Depuis ces trois dernières années, l’Italie fait face à la prise en charge régulière d’embarcations précaires remplies plus que de raison de migrants et dérivant vers ses côtes. L’afflux de bateaux et les naufrages sont de plus nombreux, le nombre de noyés se multiplient et, aux portes d’une Europe désaccordée et majoritairement inhospitalière, la situation est devenue un drame humanitaire international que quelques ONG et leurs navires sont parvenus à amoindrir en portant secours aux hommes, femmes et enfants prêts à tous les sacrifices pour fuir la violence. Pourtant, ces derniers jours, ces mêmes ONG sont en prise avec les États d’Europe qui les accusent de complicité avec les passeurs. L’ONG Navire en Méditerranée a tenu tête, démontrant la transparence de ses actions, subordonnées aux autorités en place. Si tout le monde s’accorde à considérer cette situation intolérable, l’accord ne se fait pas pour agir et le rejet fait loi. Un navire a même été affrété pour empêcher les secours des ONG en Méditerranée. Si les images de naufrages et d’accostages envahissent nos écrans, l’accueil ne s’organise pas et la situation empire.

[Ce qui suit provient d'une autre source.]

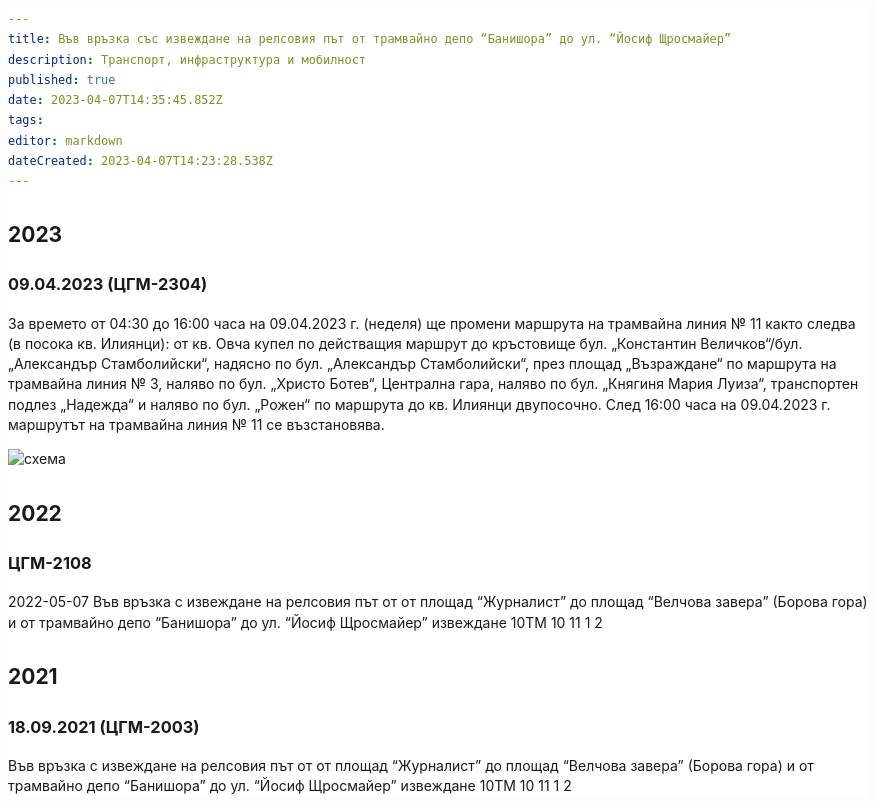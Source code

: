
 ```yaml
---
title: Във връзка със извеждане на релсовия път от трамвайно депо “Банишора” до ул. “Йосиф Щросмайер”
description: Транспорт, инфраструктура и мобилност
published: true
date: 2023-04-07T14:35:45.852Z
tags: 
editor: markdown
dateCreated: 2023-04-07T14:23:28.538Z
---
```


## 2023

### 09.04.2023 (ЦГМ-2304)

За времето от 04:30 до 16:00 часа на 09.04.2023 г. (неделя) ще промени маршрута на трамвайна линия № 11 както следва (в посока кв. Илиянци): от кв. Овча купел по действащия маршрут до кръстовище бул. „Константин Величков“/бул. „Александър Стамболийски“, надясно по бул. „Александър Стамболийски“, през площад „Възраждане“ по маршрута на трамвайна линия № 3, наляво по бул. „Христо Ботев“, Централна гара, наляво по бул. „Княгиня Мария Луиза“, транспортен подлез „Надежда“ и наляво по бул. „Рожен“ по маршрута до кв. Илиянци двупосочно. След 16:00 часа на 09.04.2023 г. маршрутът на трамвайна линия № 11 се възстановява.


<img src="https://lh3.googleusercontent.com/u/3/drive-viewer/AAOQEOTuczpd2tkGQaBUgYLkqf9jq_A7iOFveZnGM6--xO5kWqTFMS0A8XRSr-LGvo65qKlccHCJCch7PLF2dh6IYItv9jMQbA=w2400" alt="схема" width="100%"/>



## 2022

### ЦГМ-2108
2022-05-07
Във връзка с извеждане на релсовия път от от площад “Журналист” до площад “Велчова завера” (Борова гора) и от трамвайно депо “Банишора” до ул. “Йосиф Щросмайер”
извеждане
10ТМ 10 11
1 2


## 2021

### 18.09.2021 (ЦГМ-2003)
Във връзка с извеждане на релсовия път от от площад “Журналист” до площад “Велчова завера” (Борова гора) и от трамвайно депо “Банишора” до ул. “Йосиф Щросмайер”
извеждане
10ТМ 10 11
1 2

Art et réalité de la migration. À Milan, les immenses espaces du Palazzo dell’Arte, lieu de la Triennale dédiée aux expositions d’art décoratif, de design et d’art contemporain, ont été occupés cet été par plusieurs expositions directement liées à cette actualité. Au milieu d’un parc magnifiquement boisé, dans une capitale de l’industrie et du design bien éloignée des rives de la Méditerranée, pour l’une d’entre elles le curateur Massimiliano Gioni a rassemblé une soixantaine d’artistes de trente-neuf pays, décrivant dans des formes esthétiques et des univers les plus disparates, les secousses, les terreurs, les drames qu’a traversé et que traverse encore le monde. Le titre de l’exposition La Terra inquieta (La terre inquiète) reprend celui de l’un des premiers poèmes de l’écrivain, poète et philosophe Édouard Glissant, dont l’œuvre a contribué à concevoir l’idée de cohabitation entre les cultures.

Les œuvres présentées disent sans mots les douleurs de l’exil, les dangers de la mer, l’incohérence de desseins politiques. Certaines créations conduisent le visiteur via la fiction à des peurs d’aujourd’hui, telles les grandes peintures de la série Mer de Thierry De Cordier, dont les flots noirs menaçants préfiguraient en 2011 les naufrages d’aujourd’hui, les collages de Thomas Hirschhorn exprimant les conséquences du drame syrien, l’œuvre vidéo d’Isaac Julien reprenant des images du palais de dernier prince de Lampedusa, rendu fameux par Visconti et son Guépard, ou une autre vidéo d’Adrian Paci, celle-là tournée avec des migrants. D’autres œuvres mettent le visiteur face à la réalité contemporaine, tel le bateau pneumatique rempli de sacs plastiques noirs d’Adel Abdessemed, Hope (2011-2012), les sweat bleus de La mer morte de Kader Attia sont installés au pied de la carte d’Alighiero Boetti, ou encore le terrible alignement de la liste des réfugiés qui, après avoir affronté le terrible parcours jusqu’à l’Europe, ont trouvé la mort sur leur terre d’exil, leur noms, prénoms, lieu de provenance, enfin les circonstances de leur décès résumées en une phrase lapidaire : suicide après l’annonce du refus de l’obtention du statut de réfugié, asphyxie après avoir inhalé la fumée créée par l’incendie de leur baraquement dans un camp, etc. Plusieurs artistes expriment le sujet des migrations par la géographie du monde, telle la New World Map (Nouvelle carte du monde) d’El Anatsui, qui traduit les mouvements des populations spécialement pendant les périodes de colonisation, de globalisation, de migration. Le grand papillon sur lequel Andrea Bowers a repris le slogan des communautés activistes de Californie « Migration is beautiful ». Il ressort de l’ensemble une passionnante généalogie de l’art et de la migration.

Cette dernière est sous-tendue par plusieurs mots : diaspora, réfugiés, exilés… Chacun reflétant  une réalité distincte, de désespoir mais aussi de contextes apaisés et de richesses à venir. Depuis les portraits des Italiennes (Italian woman) qu'August Sherman réalisa en 1906 ou la Mère migrante, photographiée en 1936 par Dorothea Lange lors de la Grande Dépression aux Etats-Unis aux récentes séries Lybia-Europe-Migrants d'amis Messinis, à la peinture Refugees de Liu Xiaodong, ou aux clichés que Henk Wildschut réalisa à Calais en 2015-2016, les mouvements de population animent toujours les continents mais les situations ne se ressemblent pas. Les populations forcées, celles fuyant délibérément la misère économique sûres de trouver un travail, aussi dégradant soit-il, les populations délaissées d’aujourd’hui, ne trouvant qu’un terrain vague en guise d’accueil.

 

La Terra inquieta / The Restless Earth, à La Triennale di Milano, Palazzo dell’Arte. Exposition soutenue et produite par la Fondazione Nicola Trussardi et la Fondazione Triennale di Milano. Jusqu’au 20 août.